Introduction: Drowning is a process that results from submersion or immersion which can lead to respiratory failure. Drowning, which is more related to the predominantly young male population in the world, constitutes the third cause of accidental deaths in the whole age groups, while it is the second cause in the 5-44 age group. Drowning is one of the causes of ARDS requiring mechanical ventilation support. High flow nasal oxygen (HFNO) may be useful as a new treatment method, however, the data are limited. In this case report, a patient with respiratory failure secondary to drowning treated with HFNO will be presented.

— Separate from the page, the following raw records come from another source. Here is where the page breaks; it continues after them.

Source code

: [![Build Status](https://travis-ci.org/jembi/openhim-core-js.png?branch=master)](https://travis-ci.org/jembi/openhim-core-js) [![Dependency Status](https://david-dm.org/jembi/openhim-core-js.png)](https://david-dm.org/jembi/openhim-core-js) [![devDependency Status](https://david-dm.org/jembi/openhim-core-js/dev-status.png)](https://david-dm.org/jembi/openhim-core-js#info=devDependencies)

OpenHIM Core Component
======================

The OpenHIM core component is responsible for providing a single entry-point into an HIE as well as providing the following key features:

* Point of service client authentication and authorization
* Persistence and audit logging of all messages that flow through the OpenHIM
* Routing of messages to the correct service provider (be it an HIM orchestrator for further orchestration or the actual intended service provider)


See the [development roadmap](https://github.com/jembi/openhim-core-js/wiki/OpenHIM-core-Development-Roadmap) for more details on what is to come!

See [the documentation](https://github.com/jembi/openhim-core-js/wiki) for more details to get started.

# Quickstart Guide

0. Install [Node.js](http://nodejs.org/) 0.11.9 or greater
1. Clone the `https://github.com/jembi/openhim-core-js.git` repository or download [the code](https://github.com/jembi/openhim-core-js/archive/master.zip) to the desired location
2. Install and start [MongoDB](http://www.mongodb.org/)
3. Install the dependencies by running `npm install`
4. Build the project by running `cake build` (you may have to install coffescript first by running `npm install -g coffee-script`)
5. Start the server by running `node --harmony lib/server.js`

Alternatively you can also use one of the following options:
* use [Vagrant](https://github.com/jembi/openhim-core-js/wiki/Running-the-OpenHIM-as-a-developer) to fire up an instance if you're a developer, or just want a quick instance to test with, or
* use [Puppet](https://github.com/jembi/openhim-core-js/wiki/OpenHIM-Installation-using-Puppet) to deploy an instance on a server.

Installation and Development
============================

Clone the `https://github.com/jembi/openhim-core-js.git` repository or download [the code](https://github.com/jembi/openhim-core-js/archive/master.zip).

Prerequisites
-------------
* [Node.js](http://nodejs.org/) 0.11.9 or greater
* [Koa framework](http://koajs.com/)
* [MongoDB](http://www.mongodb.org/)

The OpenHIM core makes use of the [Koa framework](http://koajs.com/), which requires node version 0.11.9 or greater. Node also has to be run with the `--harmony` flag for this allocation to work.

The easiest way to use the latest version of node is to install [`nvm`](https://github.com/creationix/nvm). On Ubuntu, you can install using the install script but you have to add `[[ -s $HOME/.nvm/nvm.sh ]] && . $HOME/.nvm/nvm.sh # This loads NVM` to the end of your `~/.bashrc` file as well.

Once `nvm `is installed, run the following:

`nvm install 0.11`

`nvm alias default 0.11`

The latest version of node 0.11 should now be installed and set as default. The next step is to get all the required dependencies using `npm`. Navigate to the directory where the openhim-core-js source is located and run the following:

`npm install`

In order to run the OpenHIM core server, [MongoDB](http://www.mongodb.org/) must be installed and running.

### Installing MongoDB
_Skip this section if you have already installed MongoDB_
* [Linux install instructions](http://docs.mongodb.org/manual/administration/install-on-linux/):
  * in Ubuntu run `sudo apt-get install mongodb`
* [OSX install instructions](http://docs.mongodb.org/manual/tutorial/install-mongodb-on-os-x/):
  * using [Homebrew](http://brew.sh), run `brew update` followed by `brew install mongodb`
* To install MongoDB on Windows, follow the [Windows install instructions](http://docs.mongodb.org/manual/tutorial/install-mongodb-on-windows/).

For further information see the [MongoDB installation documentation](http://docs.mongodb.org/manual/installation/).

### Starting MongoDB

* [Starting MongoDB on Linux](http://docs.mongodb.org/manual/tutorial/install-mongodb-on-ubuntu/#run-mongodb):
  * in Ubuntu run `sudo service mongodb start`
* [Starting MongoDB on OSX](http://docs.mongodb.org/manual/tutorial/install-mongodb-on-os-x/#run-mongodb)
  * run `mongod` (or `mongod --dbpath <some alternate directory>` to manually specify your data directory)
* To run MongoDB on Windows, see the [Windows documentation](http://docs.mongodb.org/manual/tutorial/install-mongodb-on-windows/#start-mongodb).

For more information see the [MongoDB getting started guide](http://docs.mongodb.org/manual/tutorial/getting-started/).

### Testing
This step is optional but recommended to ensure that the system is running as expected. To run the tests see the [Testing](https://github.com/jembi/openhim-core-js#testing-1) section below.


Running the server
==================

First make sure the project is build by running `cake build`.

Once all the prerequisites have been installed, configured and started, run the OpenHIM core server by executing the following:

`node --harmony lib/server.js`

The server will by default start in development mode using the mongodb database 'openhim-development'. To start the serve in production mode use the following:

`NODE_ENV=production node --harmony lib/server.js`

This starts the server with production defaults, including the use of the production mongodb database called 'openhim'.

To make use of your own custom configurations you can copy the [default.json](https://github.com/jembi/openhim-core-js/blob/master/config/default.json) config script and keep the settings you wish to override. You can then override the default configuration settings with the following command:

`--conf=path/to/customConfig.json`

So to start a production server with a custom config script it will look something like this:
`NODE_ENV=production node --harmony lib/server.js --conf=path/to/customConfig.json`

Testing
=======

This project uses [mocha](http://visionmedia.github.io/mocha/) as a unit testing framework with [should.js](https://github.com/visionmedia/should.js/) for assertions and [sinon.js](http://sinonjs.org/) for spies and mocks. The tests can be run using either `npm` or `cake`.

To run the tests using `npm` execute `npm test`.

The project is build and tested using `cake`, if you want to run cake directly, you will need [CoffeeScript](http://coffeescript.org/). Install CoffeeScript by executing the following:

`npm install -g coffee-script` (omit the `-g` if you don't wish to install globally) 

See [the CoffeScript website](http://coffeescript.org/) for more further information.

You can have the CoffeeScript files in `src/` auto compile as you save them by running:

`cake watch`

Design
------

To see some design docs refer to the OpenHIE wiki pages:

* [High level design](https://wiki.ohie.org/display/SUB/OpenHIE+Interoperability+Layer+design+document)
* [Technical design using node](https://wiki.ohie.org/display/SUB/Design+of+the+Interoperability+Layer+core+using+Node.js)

Case Presentation: A 50-year-old female with history of hypertension; declared that she was started to wheeze and cough while swimming in the sea, and does not remember the afterwards. Her relatives stated that she was under water for about a minute. She was then taken to the shore immediately and transported to the district hospital. In physical examination, the patient was unconscious (GCS 3), hypothermic, hypoxic and pupils were isochoric. After stabilization, she was referred to the emergency room of our center. During initial inspectation, the eyes were open spontaneously, she was cooperative, and oriented; blood pressure:153/90mmgH; pulse:90/min; respiratory rate:28/min; body temperature:36.5°C; oxygen saturation:95%(with BPAP support). Her physical examination revealed peripheral cyanosis and occasional rales in lung auscultation. The patient had infiltrations and ground glass opacities in all lobes on chest x-ray and thorax CT scan. She was admitted to the Pulmonary Diseases Intensive Care Unit because of the need for advanced respiratory support and close monitoring. ABG value at admision was pH:7.306, PCO2:41.9 mmHg, PO2:79.4 mmHg, Lactate:3.2 mmol/L, HCO3:20.0 mmol/L, O2 Sat:93.6%. The patient underwent rapid HFNO support. At the beginning, 60 l/min flow and 60% FiO2 support was initiated. As her general condition, respiratory distress and oxygenation value (satO2>%92) of the patient were recovered, the level of treatment support was gradually decreased. On the third day of hospitalization respiratory support switched to the reservoir oxygen mask. The patient was discharged on the 7th day of hospitalization. Control visit at fourth month revealed that her clinical and physical examination findings were within normal limits with normal pulmonary function tests (FVC:3.10 lt 91%, FEV1:2.27 lt 78%, FEV1/FVC:73.08%).
Conclusion: High-flow nasal oxygen may be a suitable treatment option in selected patients with hypoxemic respiratory failure due to drowning.